Despite spending over a year hosting his own bus-travel podcast before he went on to celebrate them on Radio 4, surprisingly, Ian’s work never stemmed from a particular love for transport.
“I don’t like buses, I like bus routes,” he said. “And I think it all sort of stems from when I was little. Other kids would read, you know, The Gruffalo, or whatever; I was there with the A-to-Z.
“Before I knew it, I knew all the major roads through Manchester just by being a total nerd. Then I progressed to my dad’s road atlas.
“It was ludicrous, if you ask me! But that’s what I was interested in when I was a little boy. I’ve still got dozens and dozens and dozens of Ordinance Survey maps stacked around the house, and I love them all to bits.”
‘A serenity to travelling at night’
Ahead of this weekend’s episode of Illuminated, Ian hopes an episode on the night bus will highlight a different type of intrigue than the typical day journeys of Slower Travel.
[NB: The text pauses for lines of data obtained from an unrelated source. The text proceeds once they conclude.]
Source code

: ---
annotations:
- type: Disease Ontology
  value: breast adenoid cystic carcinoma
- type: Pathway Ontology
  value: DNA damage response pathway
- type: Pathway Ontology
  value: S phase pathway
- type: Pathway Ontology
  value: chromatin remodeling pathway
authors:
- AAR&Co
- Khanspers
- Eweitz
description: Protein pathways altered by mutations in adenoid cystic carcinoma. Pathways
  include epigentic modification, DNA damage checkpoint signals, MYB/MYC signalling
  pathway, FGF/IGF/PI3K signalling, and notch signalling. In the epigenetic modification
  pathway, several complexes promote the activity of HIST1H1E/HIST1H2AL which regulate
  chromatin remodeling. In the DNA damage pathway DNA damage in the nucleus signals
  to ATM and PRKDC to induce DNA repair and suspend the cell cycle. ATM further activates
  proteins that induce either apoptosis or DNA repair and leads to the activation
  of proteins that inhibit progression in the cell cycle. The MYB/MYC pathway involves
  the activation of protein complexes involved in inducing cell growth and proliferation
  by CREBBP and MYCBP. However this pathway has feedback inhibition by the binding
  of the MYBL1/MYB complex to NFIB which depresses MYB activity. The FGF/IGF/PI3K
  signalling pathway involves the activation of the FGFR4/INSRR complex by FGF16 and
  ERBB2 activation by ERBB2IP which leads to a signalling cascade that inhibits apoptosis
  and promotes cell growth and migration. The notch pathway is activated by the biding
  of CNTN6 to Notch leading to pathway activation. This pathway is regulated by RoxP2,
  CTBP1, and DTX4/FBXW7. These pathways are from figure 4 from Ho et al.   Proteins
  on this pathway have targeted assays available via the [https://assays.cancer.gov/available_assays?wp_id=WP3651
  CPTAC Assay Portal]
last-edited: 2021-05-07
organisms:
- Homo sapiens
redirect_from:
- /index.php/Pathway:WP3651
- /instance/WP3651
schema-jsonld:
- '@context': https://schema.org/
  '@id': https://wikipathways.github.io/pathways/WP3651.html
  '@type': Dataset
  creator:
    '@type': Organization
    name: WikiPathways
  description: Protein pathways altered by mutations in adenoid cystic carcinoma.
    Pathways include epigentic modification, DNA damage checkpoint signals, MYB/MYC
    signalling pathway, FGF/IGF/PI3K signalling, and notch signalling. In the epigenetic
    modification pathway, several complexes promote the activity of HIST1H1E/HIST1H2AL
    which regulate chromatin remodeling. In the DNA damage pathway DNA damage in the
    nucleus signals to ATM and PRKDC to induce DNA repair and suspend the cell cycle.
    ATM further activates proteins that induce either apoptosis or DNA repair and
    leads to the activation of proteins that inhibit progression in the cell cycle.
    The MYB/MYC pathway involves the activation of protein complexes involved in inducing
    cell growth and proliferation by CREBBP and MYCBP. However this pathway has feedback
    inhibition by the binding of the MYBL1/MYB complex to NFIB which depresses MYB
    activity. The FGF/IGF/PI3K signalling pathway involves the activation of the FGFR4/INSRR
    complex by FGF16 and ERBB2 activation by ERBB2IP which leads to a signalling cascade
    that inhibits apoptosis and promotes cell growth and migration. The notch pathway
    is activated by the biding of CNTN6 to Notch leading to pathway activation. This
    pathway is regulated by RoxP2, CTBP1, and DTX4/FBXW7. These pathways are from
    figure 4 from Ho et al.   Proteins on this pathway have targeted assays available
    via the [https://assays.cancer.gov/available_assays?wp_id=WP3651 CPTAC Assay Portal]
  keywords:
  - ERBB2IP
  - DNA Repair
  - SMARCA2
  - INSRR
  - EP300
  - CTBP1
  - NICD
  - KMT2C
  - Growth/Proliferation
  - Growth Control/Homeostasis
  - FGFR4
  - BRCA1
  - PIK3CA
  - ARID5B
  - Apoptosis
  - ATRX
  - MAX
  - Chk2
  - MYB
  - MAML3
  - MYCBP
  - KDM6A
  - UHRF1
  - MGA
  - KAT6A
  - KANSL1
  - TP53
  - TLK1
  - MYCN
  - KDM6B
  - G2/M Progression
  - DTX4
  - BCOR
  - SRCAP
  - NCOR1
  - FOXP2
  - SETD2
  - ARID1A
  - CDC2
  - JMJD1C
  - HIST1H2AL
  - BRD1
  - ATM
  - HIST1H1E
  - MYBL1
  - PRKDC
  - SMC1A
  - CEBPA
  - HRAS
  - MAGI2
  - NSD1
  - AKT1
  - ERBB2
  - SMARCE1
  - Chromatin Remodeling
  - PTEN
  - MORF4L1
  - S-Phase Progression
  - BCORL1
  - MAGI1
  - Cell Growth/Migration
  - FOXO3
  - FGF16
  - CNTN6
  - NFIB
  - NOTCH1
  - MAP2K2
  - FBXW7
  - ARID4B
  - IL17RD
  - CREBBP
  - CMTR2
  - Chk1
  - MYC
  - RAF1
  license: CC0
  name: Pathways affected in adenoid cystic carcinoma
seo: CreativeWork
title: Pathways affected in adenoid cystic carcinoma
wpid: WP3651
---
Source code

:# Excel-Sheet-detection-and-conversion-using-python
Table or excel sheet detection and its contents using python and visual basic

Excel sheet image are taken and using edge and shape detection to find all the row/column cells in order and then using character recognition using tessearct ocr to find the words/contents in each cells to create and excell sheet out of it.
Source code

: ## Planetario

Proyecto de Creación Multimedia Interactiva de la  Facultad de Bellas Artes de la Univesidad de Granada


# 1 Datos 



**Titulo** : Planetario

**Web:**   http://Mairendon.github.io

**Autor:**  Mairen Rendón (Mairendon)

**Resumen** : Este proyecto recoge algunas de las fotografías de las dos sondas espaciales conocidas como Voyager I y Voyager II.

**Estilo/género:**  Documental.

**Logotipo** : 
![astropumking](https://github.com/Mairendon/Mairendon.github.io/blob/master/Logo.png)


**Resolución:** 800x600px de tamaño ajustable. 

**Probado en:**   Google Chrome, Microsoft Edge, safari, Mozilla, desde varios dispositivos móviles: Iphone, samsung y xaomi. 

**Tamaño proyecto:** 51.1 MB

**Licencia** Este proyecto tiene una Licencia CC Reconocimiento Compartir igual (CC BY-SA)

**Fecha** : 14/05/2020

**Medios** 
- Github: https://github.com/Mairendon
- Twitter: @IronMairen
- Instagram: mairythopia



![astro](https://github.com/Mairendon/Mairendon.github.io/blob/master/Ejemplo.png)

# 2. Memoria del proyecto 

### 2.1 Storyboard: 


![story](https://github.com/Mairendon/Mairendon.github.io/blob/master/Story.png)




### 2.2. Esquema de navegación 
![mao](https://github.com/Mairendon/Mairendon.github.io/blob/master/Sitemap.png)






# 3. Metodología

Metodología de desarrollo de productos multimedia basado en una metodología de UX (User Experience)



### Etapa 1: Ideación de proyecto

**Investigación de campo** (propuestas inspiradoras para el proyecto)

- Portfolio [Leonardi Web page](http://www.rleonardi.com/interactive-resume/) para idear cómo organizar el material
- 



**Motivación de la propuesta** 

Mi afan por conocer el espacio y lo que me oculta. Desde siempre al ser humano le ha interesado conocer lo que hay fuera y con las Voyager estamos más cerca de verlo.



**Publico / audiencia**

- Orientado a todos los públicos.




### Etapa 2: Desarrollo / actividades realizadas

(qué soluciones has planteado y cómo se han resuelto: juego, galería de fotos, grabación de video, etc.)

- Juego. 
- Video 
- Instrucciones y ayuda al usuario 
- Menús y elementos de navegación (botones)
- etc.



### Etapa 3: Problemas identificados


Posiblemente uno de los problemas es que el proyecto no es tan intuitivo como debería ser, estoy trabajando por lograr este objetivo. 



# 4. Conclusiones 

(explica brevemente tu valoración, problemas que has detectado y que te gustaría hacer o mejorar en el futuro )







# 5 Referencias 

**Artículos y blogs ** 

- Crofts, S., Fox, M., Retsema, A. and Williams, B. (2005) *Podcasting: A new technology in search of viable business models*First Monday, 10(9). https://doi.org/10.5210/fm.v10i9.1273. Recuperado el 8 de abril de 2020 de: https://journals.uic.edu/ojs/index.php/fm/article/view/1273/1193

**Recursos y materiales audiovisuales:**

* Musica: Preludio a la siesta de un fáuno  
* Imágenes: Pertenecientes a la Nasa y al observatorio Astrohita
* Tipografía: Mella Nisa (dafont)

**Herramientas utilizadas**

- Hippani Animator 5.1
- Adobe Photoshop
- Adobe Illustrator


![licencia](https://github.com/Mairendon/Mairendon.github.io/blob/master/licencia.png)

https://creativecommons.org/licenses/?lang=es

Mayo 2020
“You get great views over in Leigh: at nighttime, you can see Manchester city centre, 10 or 12 miles in the distance, with these big limbs reaching up into the sky. It does feel like you’re seeing things you’re not meant to see.
“There’s a serenity to travelling at night. It’s just people travelling along in this little yellow tin, going about their business, you know. No aggro, no argy-bargy, no funny business.
“You go from A to B, but you’re taking the rest of the alphabet a lot of the time as well. It’s interesting. It’s an interesting way of seeing the world.”
BBC Radio 4’s Illuminated airs this Sunday at 7.15pm.